One of the things that has surprised me so much about having a baby — and there is so much that does surprise you; leaves you reeling, in fact — is that almost everyone I’ve spoken to in the last eleven weeks since my son was born has asked me how I’m doing. How I’m doing. Once we’ve ascertained that the baby is thriving and well and sleeping just enough that my husband and I aren’t contemplating driving him back to the hospital and asking about their return policy, their attention is turned to me. “And how are you doing?”

Oh right, I just grew a brand new human being and pushed him out of my body. I just changed my entire life. I will never again flaunt the midriff of my 21-year-old self or wake up in the morning without wondering where and how my baby is. I guess that does require some asking-after.
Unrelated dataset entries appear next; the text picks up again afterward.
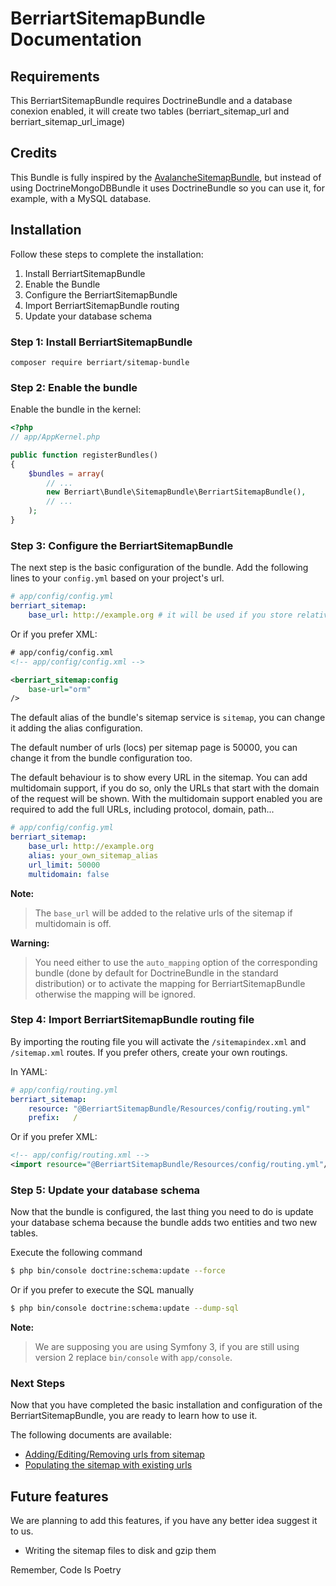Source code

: BerriartSitemapBundle Documentation
===================================

## Requirements

This BerriartSitemapBundle requires DoctrineBundle and a database conexion enabled,
it will create two tables (berriart_sitemap_url and berriart_sitemap_url_image)

## Credits

This Bundle is fully inspired by the [AvalancheSitemapBundle](https://github.com/avalanche123/AvalancheSitemapBundle), but instead of using
DoctrineMongoDBBundle it uses DoctrineBundle so you can use it, for example, with a
MySQL database.

## Installation

Follow these steps to complete the installation:

1. Install BerriartSitemapBundle
2. Enable the Bundle
3. Configure the BerriartSitemapBundle
4. Import BerriartSitemapBundle routing
5. Update your database schema

### Step 1: Install BerriartSitemapBundle

```
composer require berriart/sitemap-bundle
```

### Step 2: Enable the bundle

Enable the bundle in the kernel:

``` php
<?php
// app/AppKernel.php

public function registerBundles()
{
    $bundles = array(
        // ...
        new Berriart\Bundle\SitemapBundle\BerriartSitemapBundle(),
        // ...
    );
}
```

### Step 3: Configure the BerriartSitemapBundle

The next step is the basic configuration of the bundle. Add the following lines to
your `config.yml` based on your project's url.

``` yaml
# app/config/config.yml
berriart_sitemap:
    base_url: http://example.org # it will be used if you store relative urls
```

Or if you prefer XML:

``` xml
# app/config/config.xml
<!-- app/config/config.xml -->

<berriart_sitemap:config
    base-url="orm"
/>
```

The default alias of the bundle's sitemap service is `sitemap`, you can change it
adding the alias configuration.

The default number of urls (locs) per sitemap page is 50000, you can change it from
the bundle configuration too.

The default behaviour is to show every URL in the sitemap. You can add multidomain
support, if you do so, only the URLs that start with the domain of the request will be shown. With the
multidomain support enabled you are required to add the full URLs, including protocol,
domain, path...

``` yaml
# app/config/config.yml
berriart_sitemap:
    base_url: http://example.org
    alias: your_own_sitemap_alias
    url_limit: 50000
    multidomain: false
```

**Note:**

> The `base_url` will be added to the relative urls of the sitemap if multidomain is off.

**Warning:**

> You need either to use the `auto_mapping` option of the corresponding bundle
> (done by default for DoctrineBundle in the standard distribution) or to
> activate the mapping for BerriartSitemapBundle otherwise the mapping
> will be ignored.

### Step 4: Import BerriartSitemapBundle routing file

By importing the routing file you will activate the `/sitemapindex.xml` and
`/sitemap.xml` routes. If you prefer others, create your own routings.

In YAML:

``` yaml
# app/config/routing.yml
berriart_sitemap:
    resource: "@BerriartSitemapBundle/Resources/config/routing.yml"
    prefix:   /
```

Or if you prefer XML:

``` xml
<!-- app/config/routing.xml -->
<import resource="@BerriartSitemapBundle/Resources/config/routing.yml"/>
```

### Step 5: Update your database schema

Now that the bundle is configured, the last thing you need to do is update your
database schema because the bundle adds two entities and two new tables.

Execute the following command

``` bash
$ php bin/console doctrine:schema:update --force
```

Or if you prefer to execute the SQL manually

``` bash
$ php bin/console doctrine:schema:update --dump-sql
```

**Note:**

> We are supposing you are using Symfony 3, if you are still using version 2 replace
> `bin/console` with `app/console`.

### Next Steps

Now that you have completed the basic installation and configuration of the
BerriartSitemapBundle, you are ready to learn how to use it.

The following documents are available:

- [Adding/Editing/Removing urls from sitemap](manage_sitemap.md)
- [Populating the sitemap with existing urls](populating_sitemap.md)

## Future features

We are planning to add this features, if you have any better idea suggest it to us.

- Writing the sitemap files to disk and gzip them

Remember, Code Is Poetry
It has taken me eleven weeks to write about my own crossing-over into motherhood because it has been both hard and wonderful. It continues to be both hard and wonderful, and you know, I think it will probably be both hard and wonderful for the rest of my life. Here you are, you see, thrust whiplash-quickly into a role for which you feel entirely unprepared. The stakes are impossibly high and the learning curve is impossibly steep and this tiny sleeping person on your chest — you made a tiny sleeping person! — is utterly dependent on you. He is a blank slate. He is an unimaginable responsibility. He trusts you so wholeheartedly — his whole heart is yours, your whole heart is his — and the thing is, you just can’t afford to mess it up. There are so many ways to mess it up.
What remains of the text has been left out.